■ Exercise objective ■
Your job is to copy the lines from the material that include "Contact".

::: Source material

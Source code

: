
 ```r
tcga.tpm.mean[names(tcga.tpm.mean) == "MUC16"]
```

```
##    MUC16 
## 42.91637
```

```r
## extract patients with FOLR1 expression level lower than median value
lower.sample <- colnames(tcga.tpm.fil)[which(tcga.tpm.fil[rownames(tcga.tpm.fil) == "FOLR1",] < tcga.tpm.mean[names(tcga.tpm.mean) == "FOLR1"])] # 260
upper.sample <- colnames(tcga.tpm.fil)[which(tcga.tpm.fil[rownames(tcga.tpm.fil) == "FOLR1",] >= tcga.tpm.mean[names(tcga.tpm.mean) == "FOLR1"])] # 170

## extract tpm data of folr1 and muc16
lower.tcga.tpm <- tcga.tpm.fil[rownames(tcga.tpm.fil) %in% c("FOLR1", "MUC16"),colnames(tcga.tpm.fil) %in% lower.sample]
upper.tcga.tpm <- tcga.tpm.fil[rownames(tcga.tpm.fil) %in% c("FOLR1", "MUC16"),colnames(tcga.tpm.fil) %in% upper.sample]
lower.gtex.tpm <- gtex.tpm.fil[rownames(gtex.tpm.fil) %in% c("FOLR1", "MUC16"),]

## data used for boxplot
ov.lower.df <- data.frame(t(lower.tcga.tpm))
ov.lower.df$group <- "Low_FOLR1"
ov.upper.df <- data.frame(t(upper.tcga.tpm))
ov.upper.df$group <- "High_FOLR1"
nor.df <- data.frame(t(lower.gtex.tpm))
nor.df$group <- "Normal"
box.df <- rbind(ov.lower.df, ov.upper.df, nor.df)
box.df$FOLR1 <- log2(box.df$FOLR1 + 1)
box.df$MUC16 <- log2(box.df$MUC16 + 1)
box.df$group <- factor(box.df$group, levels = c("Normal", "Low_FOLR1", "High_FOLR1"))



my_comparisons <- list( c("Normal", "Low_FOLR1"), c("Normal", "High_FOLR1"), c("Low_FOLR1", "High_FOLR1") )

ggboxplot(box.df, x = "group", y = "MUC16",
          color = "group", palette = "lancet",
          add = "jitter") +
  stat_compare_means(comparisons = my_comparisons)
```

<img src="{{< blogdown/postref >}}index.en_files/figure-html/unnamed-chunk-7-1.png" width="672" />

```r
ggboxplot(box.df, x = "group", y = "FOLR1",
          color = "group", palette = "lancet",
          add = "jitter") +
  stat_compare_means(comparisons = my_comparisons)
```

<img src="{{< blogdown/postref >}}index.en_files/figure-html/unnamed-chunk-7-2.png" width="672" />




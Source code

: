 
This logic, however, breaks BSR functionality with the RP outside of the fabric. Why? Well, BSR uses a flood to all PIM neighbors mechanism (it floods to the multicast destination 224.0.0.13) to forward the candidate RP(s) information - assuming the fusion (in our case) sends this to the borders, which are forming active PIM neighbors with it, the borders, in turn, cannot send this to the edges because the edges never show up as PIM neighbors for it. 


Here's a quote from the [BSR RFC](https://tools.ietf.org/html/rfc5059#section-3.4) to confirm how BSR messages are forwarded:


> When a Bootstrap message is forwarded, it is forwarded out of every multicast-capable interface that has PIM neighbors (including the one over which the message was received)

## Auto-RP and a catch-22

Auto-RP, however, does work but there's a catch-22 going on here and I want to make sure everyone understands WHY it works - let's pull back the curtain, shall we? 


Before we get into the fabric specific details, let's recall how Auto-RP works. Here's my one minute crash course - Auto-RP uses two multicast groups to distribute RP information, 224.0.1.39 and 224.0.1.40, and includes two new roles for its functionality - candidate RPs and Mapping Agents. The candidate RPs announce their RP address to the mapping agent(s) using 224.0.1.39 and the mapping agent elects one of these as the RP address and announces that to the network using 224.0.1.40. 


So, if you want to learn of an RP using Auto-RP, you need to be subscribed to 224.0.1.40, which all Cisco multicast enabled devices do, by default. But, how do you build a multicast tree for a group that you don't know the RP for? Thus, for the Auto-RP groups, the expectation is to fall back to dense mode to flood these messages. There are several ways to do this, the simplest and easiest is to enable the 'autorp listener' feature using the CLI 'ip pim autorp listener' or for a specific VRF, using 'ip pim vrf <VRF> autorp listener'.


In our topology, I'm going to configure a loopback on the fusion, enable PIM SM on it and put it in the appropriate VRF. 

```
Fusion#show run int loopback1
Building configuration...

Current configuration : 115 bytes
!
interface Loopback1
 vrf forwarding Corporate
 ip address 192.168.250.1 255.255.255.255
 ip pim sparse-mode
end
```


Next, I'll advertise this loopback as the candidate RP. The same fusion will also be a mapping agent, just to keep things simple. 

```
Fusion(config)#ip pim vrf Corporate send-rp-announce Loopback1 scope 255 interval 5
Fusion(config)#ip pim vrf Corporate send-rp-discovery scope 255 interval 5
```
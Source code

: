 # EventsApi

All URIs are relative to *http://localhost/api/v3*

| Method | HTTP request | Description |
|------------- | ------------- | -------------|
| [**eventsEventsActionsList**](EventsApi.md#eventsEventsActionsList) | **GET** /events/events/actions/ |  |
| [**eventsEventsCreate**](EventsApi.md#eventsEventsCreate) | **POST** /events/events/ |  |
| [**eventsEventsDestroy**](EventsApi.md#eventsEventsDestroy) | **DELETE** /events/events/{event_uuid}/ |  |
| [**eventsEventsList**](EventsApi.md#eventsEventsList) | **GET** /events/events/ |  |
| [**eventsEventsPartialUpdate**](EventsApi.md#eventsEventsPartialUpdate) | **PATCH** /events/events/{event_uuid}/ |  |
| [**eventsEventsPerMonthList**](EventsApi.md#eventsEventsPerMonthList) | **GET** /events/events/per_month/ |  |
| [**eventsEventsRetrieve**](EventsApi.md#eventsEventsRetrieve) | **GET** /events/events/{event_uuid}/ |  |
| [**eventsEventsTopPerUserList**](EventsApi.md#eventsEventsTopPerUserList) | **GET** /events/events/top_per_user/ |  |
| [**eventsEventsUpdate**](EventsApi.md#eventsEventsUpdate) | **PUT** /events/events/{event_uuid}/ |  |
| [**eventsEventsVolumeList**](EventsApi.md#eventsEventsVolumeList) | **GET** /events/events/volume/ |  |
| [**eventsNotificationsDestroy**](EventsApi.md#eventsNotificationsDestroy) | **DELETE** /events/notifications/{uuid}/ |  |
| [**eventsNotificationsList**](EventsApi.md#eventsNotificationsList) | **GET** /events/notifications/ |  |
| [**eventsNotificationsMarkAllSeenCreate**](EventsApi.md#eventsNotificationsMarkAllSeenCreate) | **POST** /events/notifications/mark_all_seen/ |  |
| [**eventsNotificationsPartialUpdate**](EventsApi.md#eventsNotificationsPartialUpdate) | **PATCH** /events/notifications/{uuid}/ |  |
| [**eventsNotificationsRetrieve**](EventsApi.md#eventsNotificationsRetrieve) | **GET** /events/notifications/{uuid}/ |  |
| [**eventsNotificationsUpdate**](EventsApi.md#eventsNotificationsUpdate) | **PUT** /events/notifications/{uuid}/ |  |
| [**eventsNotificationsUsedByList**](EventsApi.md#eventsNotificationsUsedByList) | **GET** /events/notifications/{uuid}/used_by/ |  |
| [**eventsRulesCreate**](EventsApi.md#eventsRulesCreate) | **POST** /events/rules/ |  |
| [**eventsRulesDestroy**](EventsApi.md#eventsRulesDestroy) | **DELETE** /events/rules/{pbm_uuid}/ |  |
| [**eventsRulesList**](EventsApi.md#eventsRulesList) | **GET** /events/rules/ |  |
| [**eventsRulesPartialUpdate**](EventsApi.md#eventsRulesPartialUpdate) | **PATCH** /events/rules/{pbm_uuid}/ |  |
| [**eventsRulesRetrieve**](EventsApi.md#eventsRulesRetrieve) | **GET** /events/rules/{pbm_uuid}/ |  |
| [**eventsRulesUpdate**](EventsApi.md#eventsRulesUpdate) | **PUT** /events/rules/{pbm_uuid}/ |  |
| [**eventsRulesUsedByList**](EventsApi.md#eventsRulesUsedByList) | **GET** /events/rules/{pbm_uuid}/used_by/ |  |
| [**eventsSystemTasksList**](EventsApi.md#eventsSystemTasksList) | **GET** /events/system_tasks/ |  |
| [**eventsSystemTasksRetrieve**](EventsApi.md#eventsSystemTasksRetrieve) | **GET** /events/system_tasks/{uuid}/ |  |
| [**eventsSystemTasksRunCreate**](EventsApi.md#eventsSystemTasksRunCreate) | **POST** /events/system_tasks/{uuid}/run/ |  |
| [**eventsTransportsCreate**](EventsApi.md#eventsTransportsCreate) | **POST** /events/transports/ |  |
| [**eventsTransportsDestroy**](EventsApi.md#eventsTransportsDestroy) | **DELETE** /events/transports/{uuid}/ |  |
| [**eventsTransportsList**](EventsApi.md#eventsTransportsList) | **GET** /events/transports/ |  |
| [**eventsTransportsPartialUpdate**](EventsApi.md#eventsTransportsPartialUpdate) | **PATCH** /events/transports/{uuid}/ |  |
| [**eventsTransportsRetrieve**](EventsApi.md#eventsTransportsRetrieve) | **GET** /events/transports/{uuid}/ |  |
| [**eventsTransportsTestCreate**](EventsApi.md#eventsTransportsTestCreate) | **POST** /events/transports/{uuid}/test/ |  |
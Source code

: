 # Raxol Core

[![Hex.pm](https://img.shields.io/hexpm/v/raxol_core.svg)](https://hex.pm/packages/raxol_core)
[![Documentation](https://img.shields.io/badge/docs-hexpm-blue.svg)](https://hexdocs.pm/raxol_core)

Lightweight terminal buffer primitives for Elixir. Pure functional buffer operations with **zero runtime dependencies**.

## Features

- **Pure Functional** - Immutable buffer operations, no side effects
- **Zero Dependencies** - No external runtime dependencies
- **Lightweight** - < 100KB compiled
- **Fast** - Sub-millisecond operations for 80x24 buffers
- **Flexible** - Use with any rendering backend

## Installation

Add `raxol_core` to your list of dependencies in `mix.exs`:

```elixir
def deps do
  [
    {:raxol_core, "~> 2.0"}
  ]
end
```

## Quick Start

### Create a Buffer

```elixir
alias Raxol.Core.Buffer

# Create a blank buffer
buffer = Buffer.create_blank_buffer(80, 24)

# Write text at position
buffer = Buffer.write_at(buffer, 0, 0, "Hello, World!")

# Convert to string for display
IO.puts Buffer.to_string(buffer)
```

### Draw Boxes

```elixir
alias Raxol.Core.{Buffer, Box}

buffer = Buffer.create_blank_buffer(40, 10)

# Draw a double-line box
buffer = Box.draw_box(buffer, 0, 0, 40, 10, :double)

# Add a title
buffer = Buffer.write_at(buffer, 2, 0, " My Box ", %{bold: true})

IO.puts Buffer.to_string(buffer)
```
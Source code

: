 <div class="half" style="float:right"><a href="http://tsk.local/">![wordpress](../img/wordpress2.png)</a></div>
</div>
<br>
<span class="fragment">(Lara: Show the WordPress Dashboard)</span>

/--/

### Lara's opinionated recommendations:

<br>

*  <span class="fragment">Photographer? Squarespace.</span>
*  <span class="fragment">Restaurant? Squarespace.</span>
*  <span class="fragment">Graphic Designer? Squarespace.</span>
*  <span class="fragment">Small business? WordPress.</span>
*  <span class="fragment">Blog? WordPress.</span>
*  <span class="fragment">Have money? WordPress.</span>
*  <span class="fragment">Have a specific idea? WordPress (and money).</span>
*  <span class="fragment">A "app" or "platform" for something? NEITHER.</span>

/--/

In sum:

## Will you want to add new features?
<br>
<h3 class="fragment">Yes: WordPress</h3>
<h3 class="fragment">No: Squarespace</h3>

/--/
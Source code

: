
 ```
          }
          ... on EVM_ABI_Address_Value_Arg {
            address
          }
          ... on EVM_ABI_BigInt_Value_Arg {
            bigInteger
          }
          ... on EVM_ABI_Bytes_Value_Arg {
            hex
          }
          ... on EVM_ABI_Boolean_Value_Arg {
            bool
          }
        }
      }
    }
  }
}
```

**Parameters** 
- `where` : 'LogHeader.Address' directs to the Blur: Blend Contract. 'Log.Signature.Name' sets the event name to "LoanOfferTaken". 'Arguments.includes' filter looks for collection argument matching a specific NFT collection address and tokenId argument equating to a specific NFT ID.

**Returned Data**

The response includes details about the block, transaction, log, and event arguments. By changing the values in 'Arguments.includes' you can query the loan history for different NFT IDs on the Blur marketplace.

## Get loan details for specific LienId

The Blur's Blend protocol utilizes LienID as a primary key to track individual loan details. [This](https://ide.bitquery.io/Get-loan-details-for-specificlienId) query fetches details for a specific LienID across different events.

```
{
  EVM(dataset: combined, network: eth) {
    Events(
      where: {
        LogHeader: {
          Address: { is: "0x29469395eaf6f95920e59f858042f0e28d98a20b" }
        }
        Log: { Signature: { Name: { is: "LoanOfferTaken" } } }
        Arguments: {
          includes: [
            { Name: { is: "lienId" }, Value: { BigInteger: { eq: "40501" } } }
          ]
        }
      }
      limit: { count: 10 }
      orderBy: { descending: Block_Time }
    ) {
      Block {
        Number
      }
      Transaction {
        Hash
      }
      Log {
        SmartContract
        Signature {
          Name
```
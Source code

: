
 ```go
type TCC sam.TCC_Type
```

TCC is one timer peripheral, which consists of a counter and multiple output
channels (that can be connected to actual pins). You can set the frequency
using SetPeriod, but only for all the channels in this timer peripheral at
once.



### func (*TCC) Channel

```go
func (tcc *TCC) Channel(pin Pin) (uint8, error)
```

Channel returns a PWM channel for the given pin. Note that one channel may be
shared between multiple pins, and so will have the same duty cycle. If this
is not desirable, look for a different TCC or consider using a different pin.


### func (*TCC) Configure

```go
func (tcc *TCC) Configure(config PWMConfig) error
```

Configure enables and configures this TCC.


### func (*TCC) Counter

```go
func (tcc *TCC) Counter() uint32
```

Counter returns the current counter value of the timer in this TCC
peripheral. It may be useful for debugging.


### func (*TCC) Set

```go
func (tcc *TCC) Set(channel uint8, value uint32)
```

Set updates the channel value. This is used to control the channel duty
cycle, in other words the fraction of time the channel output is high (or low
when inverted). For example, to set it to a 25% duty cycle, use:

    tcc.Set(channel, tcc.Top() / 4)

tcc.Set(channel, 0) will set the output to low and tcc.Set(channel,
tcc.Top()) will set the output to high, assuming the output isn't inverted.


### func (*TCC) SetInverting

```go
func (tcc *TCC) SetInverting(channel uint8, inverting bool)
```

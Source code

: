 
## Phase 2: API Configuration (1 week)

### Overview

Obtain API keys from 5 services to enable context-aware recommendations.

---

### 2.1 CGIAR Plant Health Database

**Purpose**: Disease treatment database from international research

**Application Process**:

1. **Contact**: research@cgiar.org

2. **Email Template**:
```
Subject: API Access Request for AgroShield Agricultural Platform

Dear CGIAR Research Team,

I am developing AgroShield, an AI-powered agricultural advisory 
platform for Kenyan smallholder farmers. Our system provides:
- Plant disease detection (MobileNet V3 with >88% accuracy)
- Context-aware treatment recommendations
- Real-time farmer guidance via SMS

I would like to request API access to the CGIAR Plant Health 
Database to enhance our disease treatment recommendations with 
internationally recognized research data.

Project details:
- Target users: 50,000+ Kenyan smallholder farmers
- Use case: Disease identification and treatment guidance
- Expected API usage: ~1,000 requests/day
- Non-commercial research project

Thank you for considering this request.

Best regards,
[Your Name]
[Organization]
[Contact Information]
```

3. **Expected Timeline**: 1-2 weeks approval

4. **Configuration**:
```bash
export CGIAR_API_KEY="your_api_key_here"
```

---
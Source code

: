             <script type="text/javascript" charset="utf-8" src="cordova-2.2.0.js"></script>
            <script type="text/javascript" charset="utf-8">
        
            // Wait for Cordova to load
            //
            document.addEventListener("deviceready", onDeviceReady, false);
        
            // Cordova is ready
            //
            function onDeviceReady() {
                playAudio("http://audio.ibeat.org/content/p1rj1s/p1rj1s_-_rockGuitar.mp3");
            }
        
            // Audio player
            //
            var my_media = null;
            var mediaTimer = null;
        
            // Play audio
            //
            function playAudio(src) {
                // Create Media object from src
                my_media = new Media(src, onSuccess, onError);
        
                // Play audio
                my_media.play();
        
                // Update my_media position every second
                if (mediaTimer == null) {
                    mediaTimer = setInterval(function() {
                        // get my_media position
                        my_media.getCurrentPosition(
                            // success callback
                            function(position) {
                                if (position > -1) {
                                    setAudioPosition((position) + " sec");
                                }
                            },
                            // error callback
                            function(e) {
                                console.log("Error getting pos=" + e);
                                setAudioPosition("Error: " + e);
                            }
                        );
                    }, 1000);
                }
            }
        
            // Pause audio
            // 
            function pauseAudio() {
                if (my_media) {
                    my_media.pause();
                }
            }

::::::

■ Solution to this task ■
1. **Contact**: research@cgiar.org
[Contact Information]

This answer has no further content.